Do you honestly think Adobe will stop making Photoshop or Premiere?
I have no idea what economic theory drives your assertions... Do you not see the asymmetry?
Subscription creates a
barrier to exit.
There's the inertia aspect-- rather than taking time to decide whether to upgrade and keeping the money in your pocket, you take time to decide whether to drop the subscription and they keep the money in theirs.
But more importantly there's the fact that if I choose to stop a subscription, I lose access not to the new features, but the old ones as well and, in many cases, to the work I created using that tool.
If I'm running a budget shortfall one month, I might postpone an upgrade. I suppose people could lapse a payment and forfeit access to some form of entertainment, but a small business relying on a subscription software package would be unable to work billable hours for that month and they'd lose access to their clients data.
I don't go to my favorite restaurant every day, slap $10 on the counter and say "I hope you make something tasty on Sunday!", and I sure as heck am not expected to regurgitate what I ate last week if I stop paying this week.

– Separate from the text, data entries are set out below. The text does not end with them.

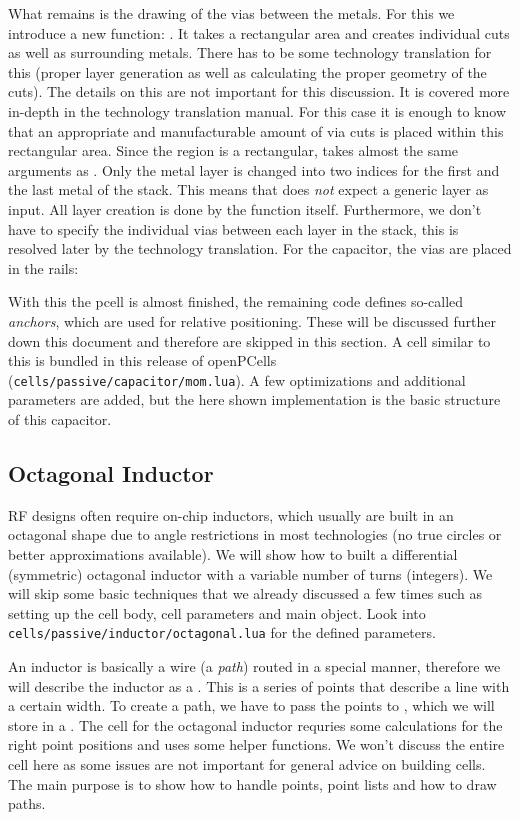 What remains is the drawing of the vias between the metals.
For this we introduce a new  function: .
It takes a rectangular area and creates individual cuts as well as surrounding metals.
There has to be some technology translation for this (proper layer generation as well as calculating the proper geometry of the cuts).
The details on this are not important for this discussion.
It is covered more in-depth in the technology translation manual.
For this case it is enough to know that an appropriate and manufacturable amount of via cuts is placed within this rectangular area.
Since the region is a rectangular,  takes almost the same arguments as .
Only the metal layer is changed into two indices for the first and the last metal of the stack.
This means that  does \emph{not} expect a generic layer as input.
All layer creation is done by the function itself.
Furthermore, we don't have to specify the individual vias between each layer in the stack, this is resolved later by the technology translation.
For the capacitor, the vias are placed in the rails:

With this the pcell is almost finished, the remaining code defines so-called \emph{anchors}, which are used for relative positioning.
These will be discussed further down this document and therefore are skipped in this section.
A cell similar to this is bundled in this release of openPCells (\texttt{cells/passive/capacitor/mom.lua}).
A few optimizations and additional parameters are added, but the here shown implementation is the basic structure of this capacitor.

\subsection{Octagonal Inductor}
RF designs often require on-chip inductors, which usually are built in an octagonal shape due to angle restrictions in most technologies (no true circles or
better approximations available).
We will show how to built a differential (symmetric) octagonal inductor with a variable number of turns (integers).
We will skip some basic techniques that we already discussed a few times such as setting up the cell body, cell parameters and main object.
Look into \texttt{cells/passive/inductor/octagonal.lua} for the defined parameters.

An inductor is basically a wire (a \emph{path}) routed in a special manner, therefore we will describe the inductor as a .
This is a series of points that describe a line with a certain width.
To create a path, we have to pass the points to , which we will store in a .
The cell for the octagonal inductor requries some calculations for the right point positions and uses some helper functions.
We won't discuss the entire cell here as some issues are not important for general advice on building cells.
The main purpose is to show how to handle points, point lists and how to draw paths.

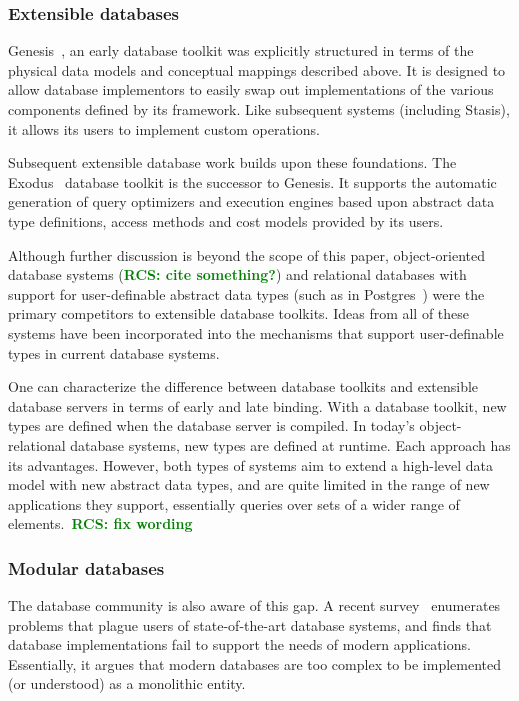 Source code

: \documentclass[letterpaper,twocolumn,10pt]{article}
\newcommand{\yad}{Stasis\xspace}
\newcommand{\rcs}[1]{\textcolor{green}{\bf RCS: #1}}
\begin{document}
\subsubsection{Extensible databases}

Genesis~\cite{genesis}, an early database toolkit was explicitly
structured in terms of the physical data models and conceptual 
mappings described above.
It is designed to allow database implementors to easily swap out
implementations of the various components defined by its framework.
Like subsequent systems (including \yad), it allows its users to
implement custom operations.

Subsequent extensible database work builds upon these foundations.
The Exodus~\cite{exodus} database toolkit is the successor to
Genesis. It supports the automatic generation of query optimizers and
execution engines based upon abstract data type definitions, access
methods and cost models provided by its users.

Although further discussion is beyond the scope of this paper,
object-oriented database systems (\rcs{cite something?}) and relational databases with
support for user-definable abstract data types (such as in
Postgres~\cite{postgres}) were the primary competitors to extensible
database toolkits.  Ideas from all of these systems have been
incorporated into the mechanisms that support user-definable types in
current database systems.

One can characterize the difference between database toolkits and
extensible database servers in terms of early and late binding.  With
a database toolkit, new types are defined when the database server is
compiled.  In today's object-relational database systems, new types
are defined at runtime.  Each approach has its advantages.  However,
both types of systems aim to extend a high-level data model with new
abstract data types, and are quite limited in the range of new
applications they support, essentially queries over sets of a wider
range of elements.~\rcs{fix wording}

\subsubsection{Modular databases}

The database community is also aware of this gap.  A recent
survey~\cite{riscDB} enumerates problems that plague users of
state-of-the-art database systems, and finds that database
implementations fail to support the needs of modern applications.
Essentially, it argues that modern databases are too complex to be
implemented (or understood) as a monolithic entity.
\end{document}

I don't know why you think paying in advance would keep software updated. Prevent it from breaking down, maybe if revenues are sufficiently high, but improve it? They won't charge you for outdated software because that would be stupid? That's not stupid, that's the gravy train.
Here's the feature list for
CC2019:
- You can create a placeholder mask before putting an image in it.
- Content aware fill got moved to a new workspace.
- Cmd-Z for undo.
- Transformation reference point now defaults hidden rather than shown.
- Double-click to edit text.
- Commit text by clicking outside the box.
- Transformations now default to proportional for some objects.
- You can lock panels to prevent dragging.
- When you select a blend mode you can see a preview.
- If you use Photoshop to paint, you can mirror your brush strokes.
- Color wheel color selector
- New home screen lobby
- You can use your own images in the tutorials
- Distribute spacing of objects (like Adobe Illustrator)
- Math in number fields
- Hover to see the full layer name
- Match Font now support Japanese
- You can flip the canvas horizontally
- Lorem Ipsum placeholder text
- Customize keyboard shortcuts for Select and Mask
- Preference to increase UI size
- Support for South East Asian scripts
Maybe the Frames and symmetry brush features are actual features-- just about everything else is UI refinement. I love "lorem ipsum" text as much as the next guy, but this is an update I'd pass on unless I lived in South East Asia. But if I was on the CC treadmill, I wouldn't be able to because I couldn't use CC2018 if I didn't keep paying the man.
It's not just Adobe. Microsoft is in the same boat. I updated from MS Office 2011 to 2019 and I can't even tell you what changed aside from that infernal smiley face in my titlebar. So I'm missing out on all the new features before I update again in 10 years-- doesn't seem like I'm missing enough to get myself roped into Office365.
The software plateaued, and the companies are out of ideas but won't give up the revenue.
If your revenue depends on enticing people to update, then you are motivated to make the updates frequent, timely and valuable. If your revenue is a recurring payment from a credit card, and the user has to go through serious withdrawl if they miss a dose, then there's just not as much motivation.